(GIVEN INFORMATION begins)

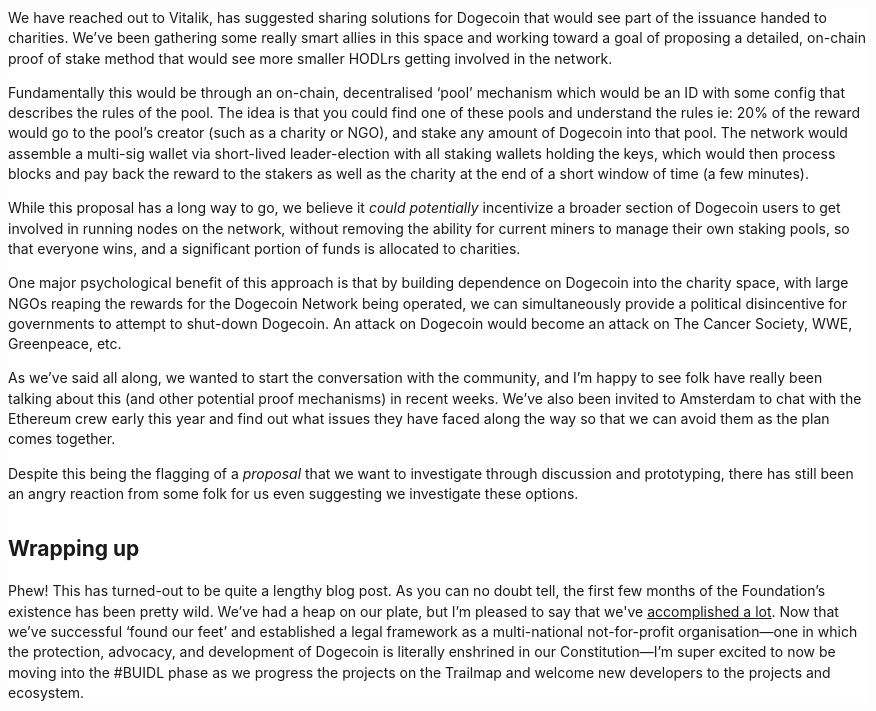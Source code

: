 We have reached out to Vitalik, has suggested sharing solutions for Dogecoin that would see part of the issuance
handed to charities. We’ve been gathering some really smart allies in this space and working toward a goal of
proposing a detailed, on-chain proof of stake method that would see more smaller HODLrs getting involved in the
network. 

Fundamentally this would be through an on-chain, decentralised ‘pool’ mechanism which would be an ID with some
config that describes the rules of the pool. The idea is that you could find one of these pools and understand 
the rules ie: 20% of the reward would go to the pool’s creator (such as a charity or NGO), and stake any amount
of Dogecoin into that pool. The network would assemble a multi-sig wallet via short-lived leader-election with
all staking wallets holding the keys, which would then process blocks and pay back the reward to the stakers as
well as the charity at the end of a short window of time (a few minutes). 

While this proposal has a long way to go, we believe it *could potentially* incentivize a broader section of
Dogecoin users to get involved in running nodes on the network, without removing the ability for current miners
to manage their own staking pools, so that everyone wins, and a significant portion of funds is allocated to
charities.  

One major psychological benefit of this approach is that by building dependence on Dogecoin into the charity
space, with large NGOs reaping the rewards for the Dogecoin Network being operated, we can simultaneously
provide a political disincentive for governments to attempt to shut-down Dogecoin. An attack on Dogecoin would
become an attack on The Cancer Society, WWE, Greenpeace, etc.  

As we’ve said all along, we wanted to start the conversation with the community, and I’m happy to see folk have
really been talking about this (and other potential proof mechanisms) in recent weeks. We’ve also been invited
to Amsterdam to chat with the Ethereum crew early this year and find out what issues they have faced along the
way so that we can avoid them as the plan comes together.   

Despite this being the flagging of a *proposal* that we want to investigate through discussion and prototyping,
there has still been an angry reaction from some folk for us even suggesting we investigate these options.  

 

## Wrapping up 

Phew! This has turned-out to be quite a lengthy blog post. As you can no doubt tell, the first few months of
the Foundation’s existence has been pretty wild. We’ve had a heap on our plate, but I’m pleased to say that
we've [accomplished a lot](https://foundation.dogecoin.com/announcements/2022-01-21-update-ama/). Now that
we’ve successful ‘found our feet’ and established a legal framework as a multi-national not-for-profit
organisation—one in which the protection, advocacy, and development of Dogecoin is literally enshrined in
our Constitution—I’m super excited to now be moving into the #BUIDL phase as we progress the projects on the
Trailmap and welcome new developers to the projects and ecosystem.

(GIVEN INFORMATION ends)

REQUIRED ACTION: Filter the records above down to the lines that hold the string "charity".

WRITTEN ANSWER:
the rules ie: 20% of the reward would go to the pool’s creator (such as a charity or NGO), and stake any amount
well as the charity at the end of a short window of time (a few minutes). 
One major psychological benefit of this approach is that by building dependence on Dogecoin into the charity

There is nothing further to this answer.